Directions:
Your task is to reproduce, verbatim and without pictures, the lines from the opening of the listing through the line containing "Ready to Play".

Provided material:

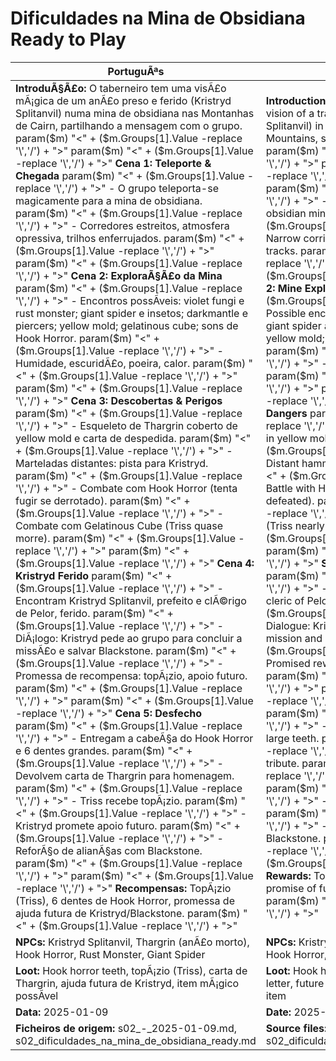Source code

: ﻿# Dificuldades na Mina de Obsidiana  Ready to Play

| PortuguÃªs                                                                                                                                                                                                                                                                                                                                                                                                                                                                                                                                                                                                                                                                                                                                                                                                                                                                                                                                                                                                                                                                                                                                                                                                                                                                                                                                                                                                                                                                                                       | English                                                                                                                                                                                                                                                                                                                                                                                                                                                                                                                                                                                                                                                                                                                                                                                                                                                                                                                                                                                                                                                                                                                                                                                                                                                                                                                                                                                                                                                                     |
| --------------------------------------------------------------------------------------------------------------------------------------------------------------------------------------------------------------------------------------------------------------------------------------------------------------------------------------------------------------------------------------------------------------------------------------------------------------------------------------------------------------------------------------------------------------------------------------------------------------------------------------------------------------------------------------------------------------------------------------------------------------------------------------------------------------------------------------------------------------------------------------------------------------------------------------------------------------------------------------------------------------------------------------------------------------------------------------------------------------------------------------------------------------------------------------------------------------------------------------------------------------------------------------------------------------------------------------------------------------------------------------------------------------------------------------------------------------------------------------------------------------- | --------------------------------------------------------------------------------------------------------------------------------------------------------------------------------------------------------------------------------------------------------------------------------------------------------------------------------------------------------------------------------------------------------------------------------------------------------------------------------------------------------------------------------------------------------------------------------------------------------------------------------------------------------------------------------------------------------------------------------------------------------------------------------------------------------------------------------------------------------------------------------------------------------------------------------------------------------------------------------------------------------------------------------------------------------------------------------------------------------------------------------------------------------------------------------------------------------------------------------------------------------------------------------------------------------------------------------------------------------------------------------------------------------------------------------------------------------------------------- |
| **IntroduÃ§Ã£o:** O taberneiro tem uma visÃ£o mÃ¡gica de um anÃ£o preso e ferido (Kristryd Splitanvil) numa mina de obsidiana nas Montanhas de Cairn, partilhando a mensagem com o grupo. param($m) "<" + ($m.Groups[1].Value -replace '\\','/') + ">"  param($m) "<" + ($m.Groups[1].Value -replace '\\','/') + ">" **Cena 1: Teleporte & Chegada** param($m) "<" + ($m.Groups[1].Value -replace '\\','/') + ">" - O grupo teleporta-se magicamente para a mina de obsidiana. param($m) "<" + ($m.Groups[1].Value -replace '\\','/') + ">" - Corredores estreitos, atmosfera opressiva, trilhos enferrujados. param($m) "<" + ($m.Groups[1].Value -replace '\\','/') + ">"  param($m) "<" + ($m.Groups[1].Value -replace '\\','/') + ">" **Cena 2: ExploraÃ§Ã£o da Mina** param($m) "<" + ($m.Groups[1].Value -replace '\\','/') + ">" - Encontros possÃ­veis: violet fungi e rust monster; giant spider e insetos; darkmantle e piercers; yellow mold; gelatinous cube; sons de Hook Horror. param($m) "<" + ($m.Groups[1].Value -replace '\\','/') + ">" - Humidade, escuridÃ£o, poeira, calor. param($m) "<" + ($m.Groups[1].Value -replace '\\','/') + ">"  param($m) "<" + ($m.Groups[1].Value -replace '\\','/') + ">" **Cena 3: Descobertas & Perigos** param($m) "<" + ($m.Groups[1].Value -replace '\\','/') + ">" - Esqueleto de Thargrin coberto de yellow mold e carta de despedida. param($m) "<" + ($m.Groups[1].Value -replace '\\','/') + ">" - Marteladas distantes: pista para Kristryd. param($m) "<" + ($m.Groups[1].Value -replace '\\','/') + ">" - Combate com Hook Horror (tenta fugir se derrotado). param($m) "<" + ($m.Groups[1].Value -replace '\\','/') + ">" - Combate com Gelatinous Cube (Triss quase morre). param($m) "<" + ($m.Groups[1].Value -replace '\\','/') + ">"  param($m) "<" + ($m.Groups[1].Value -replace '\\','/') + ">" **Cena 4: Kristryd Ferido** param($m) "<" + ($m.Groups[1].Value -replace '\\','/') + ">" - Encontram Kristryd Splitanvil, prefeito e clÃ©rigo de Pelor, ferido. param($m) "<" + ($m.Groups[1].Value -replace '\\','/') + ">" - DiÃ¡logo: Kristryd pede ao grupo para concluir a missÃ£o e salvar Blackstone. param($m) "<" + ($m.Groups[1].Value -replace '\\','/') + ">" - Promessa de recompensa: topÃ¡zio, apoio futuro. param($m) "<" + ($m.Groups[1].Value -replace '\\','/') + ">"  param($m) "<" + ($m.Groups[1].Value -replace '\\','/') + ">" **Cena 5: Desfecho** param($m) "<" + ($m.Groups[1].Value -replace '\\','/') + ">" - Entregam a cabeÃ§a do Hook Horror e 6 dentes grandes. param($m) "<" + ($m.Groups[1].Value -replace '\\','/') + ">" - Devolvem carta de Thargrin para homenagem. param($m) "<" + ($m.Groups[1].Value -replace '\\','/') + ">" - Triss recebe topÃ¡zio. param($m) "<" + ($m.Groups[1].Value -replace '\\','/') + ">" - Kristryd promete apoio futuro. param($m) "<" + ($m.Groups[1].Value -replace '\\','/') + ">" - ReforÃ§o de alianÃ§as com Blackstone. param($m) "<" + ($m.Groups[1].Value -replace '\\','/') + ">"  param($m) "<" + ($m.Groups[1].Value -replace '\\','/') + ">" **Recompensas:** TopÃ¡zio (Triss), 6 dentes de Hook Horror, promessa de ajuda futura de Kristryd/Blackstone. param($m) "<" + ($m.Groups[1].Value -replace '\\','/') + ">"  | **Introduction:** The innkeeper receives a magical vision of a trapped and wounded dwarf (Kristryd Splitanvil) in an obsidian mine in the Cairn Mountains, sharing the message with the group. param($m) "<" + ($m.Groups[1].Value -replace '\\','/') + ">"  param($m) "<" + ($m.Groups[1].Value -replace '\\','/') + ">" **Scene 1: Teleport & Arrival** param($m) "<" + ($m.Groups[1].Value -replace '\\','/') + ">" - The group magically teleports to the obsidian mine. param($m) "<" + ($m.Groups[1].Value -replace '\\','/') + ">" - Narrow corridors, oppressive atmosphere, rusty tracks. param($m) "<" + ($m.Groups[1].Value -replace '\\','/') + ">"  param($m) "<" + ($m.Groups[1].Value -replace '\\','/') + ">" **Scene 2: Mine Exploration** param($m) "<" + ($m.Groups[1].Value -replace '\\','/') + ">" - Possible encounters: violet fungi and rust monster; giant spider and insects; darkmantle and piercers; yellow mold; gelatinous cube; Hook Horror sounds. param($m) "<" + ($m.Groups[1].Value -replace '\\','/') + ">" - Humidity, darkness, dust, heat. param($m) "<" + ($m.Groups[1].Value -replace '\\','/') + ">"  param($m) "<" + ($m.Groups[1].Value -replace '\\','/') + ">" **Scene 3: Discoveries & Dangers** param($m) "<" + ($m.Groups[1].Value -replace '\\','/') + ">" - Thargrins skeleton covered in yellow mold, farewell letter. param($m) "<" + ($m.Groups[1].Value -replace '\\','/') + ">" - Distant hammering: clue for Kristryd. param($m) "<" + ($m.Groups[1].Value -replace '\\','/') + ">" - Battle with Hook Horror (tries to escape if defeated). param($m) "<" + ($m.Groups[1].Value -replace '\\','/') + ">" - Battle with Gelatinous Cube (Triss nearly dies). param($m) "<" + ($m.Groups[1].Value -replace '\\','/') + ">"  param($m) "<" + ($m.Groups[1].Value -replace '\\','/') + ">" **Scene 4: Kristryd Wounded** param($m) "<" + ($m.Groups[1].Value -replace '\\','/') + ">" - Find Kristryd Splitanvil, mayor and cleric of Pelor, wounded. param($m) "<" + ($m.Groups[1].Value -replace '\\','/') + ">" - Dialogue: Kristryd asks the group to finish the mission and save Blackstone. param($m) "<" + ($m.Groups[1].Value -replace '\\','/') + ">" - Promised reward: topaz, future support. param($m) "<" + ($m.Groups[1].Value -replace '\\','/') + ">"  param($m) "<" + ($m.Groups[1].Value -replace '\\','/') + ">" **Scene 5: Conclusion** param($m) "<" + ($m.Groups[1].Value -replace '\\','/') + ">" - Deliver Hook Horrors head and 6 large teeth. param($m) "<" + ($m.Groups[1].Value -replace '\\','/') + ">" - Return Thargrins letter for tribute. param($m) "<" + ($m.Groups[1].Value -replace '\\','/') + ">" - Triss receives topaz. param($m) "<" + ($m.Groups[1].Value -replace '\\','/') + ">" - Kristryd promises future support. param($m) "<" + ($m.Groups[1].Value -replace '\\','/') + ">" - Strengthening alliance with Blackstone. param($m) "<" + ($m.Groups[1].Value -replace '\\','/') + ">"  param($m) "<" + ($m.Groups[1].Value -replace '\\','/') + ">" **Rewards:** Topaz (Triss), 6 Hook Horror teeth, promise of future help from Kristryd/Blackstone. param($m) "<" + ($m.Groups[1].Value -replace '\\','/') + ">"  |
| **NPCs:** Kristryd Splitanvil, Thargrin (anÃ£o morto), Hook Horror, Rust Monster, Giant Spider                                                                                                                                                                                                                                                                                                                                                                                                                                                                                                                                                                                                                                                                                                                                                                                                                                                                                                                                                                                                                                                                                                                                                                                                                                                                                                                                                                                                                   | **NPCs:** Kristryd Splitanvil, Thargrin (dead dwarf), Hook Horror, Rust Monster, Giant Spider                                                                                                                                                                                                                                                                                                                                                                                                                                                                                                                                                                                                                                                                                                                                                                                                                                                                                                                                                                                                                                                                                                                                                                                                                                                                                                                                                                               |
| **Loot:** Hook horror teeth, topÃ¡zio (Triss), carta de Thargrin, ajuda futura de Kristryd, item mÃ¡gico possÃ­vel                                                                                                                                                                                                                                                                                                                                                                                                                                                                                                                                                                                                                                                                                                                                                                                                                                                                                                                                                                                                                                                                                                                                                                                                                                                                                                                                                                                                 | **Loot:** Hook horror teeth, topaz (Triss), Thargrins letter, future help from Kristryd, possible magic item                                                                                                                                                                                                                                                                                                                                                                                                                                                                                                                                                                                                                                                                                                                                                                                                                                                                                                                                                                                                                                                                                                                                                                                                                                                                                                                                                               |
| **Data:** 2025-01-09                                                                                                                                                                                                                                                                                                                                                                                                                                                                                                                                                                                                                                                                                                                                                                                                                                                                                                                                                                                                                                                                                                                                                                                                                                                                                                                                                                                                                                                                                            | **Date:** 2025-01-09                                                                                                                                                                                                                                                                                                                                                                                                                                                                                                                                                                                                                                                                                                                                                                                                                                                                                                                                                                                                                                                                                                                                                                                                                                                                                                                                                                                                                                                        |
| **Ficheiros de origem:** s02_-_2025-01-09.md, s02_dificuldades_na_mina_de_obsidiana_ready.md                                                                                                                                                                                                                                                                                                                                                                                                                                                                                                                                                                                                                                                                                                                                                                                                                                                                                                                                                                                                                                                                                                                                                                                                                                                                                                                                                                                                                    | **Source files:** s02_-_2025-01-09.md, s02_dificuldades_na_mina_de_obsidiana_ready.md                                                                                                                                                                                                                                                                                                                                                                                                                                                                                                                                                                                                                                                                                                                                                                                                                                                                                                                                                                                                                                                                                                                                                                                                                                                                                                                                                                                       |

Answer section:
Source code

: ﻿# Dificuldades na Mina de Obsidiana  Ready to Play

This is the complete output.